NVIDIA UFM Integration Plugin for Netris Controller¶
Overview¶
The Netris-UFM plugin provides seamless integration between Netris Controller and NVIDIA UFM (Unified Fabric Manager) for AI infrastructures with hybrid InfiniBand and Ethernet networks.
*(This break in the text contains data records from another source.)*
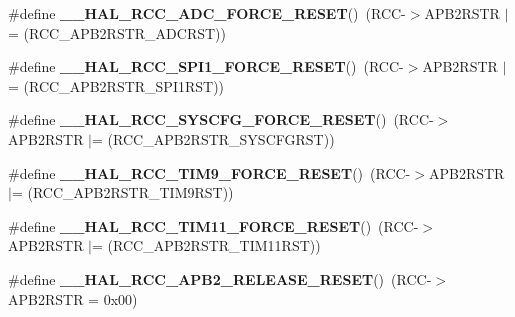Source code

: \begin{DoxyCompactItemize}
\item 
\#define {\bfseries \+\_\+\+\_\+\+H\+A\+L\+\_\+\+R\+C\+C\+\_\+\+A\+D\+C\+\_\+\+F\+O\+R\+C\+E\+\_\+\+R\+E\+S\+ET}()~(R\+CC-\/$>$A\+P\+B2\+R\+S\+TR $\vert$= (R\+C\+C\+\_\+\+A\+P\+B2\+R\+S\+T\+R\+\_\+\+A\+D\+C\+R\+ST))\hypertarget{group___r_c_c___a_p_b2___force___release___reset_ga915c2f73eef5fc0e95d76219280ef6c0}{}\label{group___r_c_c___a_p_b2___force___release___reset_ga915c2f73eef5fc0e95d76219280ef6c0}

\item 
\#define {\bfseries \+\_\+\+\_\+\+H\+A\+L\+\_\+\+R\+C\+C\+\_\+\+S\+P\+I1\+\_\+\+F\+O\+R\+C\+E\+\_\+\+R\+E\+S\+ET}()~(R\+CC-\/$>$A\+P\+B2\+R\+S\+TR $\vert$= (R\+C\+C\+\_\+\+A\+P\+B2\+R\+S\+T\+R\+\_\+\+S\+P\+I1\+R\+ST))\hypertarget{group___r_c_c___a_p_b2___force___release___reset_ga87e6bc588fa1d5ce3928d2fd2a3156a4}{}\label{group___r_c_c___a_p_b2___force___release___reset_ga87e6bc588fa1d5ce3928d2fd2a3156a4}

\item 
\#define {\bfseries \+\_\+\+\_\+\+H\+A\+L\+\_\+\+R\+C\+C\+\_\+\+S\+Y\+S\+C\+F\+G\+\_\+\+F\+O\+R\+C\+E\+\_\+\+R\+E\+S\+ET}()~(R\+CC-\/$>$A\+P\+B2\+R\+S\+TR $\vert$= (R\+C\+C\+\_\+\+A\+P\+B2\+R\+S\+T\+R\+\_\+\+S\+Y\+S\+C\+F\+G\+R\+ST))\hypertarget{group___r_c_c___a_p_b2___force___release___reset_ga143ff27d8f59a39732efd79539e3765a}{}\label{group___r_c_c___a_p_b2___force___release___reset_ga143ff27d8f59a39732efd79539e3765a}

\item 
\#define {\bfseries \+\_\+\+\_\+\+H\+A\+L\+\_\+\+R\+C\+C\+\_\+\+T\+I\+M9\+\_\+\+F\+O\+R\+C\+E\+\_\+\+R\+E\+S\+ET}()~(R\+CC-\/$>$A\+P\+B2\+R\+S\+TR $\vert$= (R\+C\+C\+\_\+\+A\+P\+B2\+R\+S\+T\+R\+\_\+\+T\+I\+M9\+R\+ST))\hypertarget{group___r_c_c___a_p_b2___force___release___reset_ga9a62b264dec3df075dc7207993a9650e}{}\label{group___r_c_c___a_p_b2___force___release___reset_ga9a62b264dec3df075dc7207993a9650e}

\item 
\#define {\bfseries \+\_\+\+\_\+\+H\+A\+L\+\_\+\+R\+C\+C\+\_\+\+T\+I\+M11\+\_\+\+F\+O\+R\+C\+E\+\_\+\+R\+E\+S\+ET}()~(R\+CC-\/$>$A\+P\+B2\+R\+S\+TR $\vert$= (R\+C\+C\+\_\+\+A\+P\+B2\+R\+S\+T\+R\+\_\+\+T\+I\+M11\+R\+ST))\hypertarget{group___r_c_c___a_p_b2___force___release___reset_gaeaf6b459cfeb85e2e098b78825e476f2}{}\label{group___r_c_c___a_p_b2___force___release___reset_gaeaf6b459cfeb85e2e098b78825e476f2}

\item 
\#define {\bfseries \+\_\+\+\_\+\+H\+A\+L\+\_\+\+R\+C\+C\+\_\+\+A\+P\+B2\+\_\+\+R\+E\+L\+E\+A\+S\+E\+\_\+\+R\+E\+S\+ET}()~(R\+CC-\/$>$A\+P\+B2\+R\+S\+TR = 0x00)\hypertarget{group___r_c_c___a_p_b2___force___release___reset_gae1e413d623154942d5bbe89769161ece}{}\label{group___r_c_c___a_p_b2___force___release___reset_gae1e413d623154942d5bbe89769161ece}


\end{DoxyCompactItemize}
This integration allows infrastructure operators to define compute multi-tenancy in a single place through Netris, significantly simplifying management across both network types.
Key Benefits¶
Unified Management Interface: Define tenant isolation by simply listing servers in a server-cluster object
Automated Provisioning: Automatically configure both Ethernet (via Netris) and InfiniBand (via UFM) networks
Simplified Operations: Eliminate the need to manage SwitchPorts, VLANs, VRFs on Ethernet and GUIDs, PKeys, SHARP groups on InfiniBand separately
Architecture¶
The Netris-UFM plugin acts as the integration layer between Netris Controller and NVIDIA UFM:
Netris Controller: Orchestrates the Ethernet switches and provides the primary user interface
NVIDIA UFM: Manages the InfiniBand switches and provides specialized InfiniBand functionality
Netris-UFM Plugin: Synchronizes configurations between both systems
When you define a server cluster in Netris, the plugin automatically:
Discovers InfiniBand port GUIDs from UFM
Creates and manages appropriate PKeys in UFM
Sets up SHARP reservations for high-performance operations
Prerequisites¶
Before installing the Netris-UFM plugin, ensure:
A functioning Netris Controller environment
A properly configured NVIDIA UFM installation
Network connectivity between both systems
Appropriate access credentials for both platforms
Installation¶
Option 1: Deploy within an existing Netris Controller Kubernetes cluster¶
This option is recommended if you already have a Netris Controller running in a Kubernetes environment.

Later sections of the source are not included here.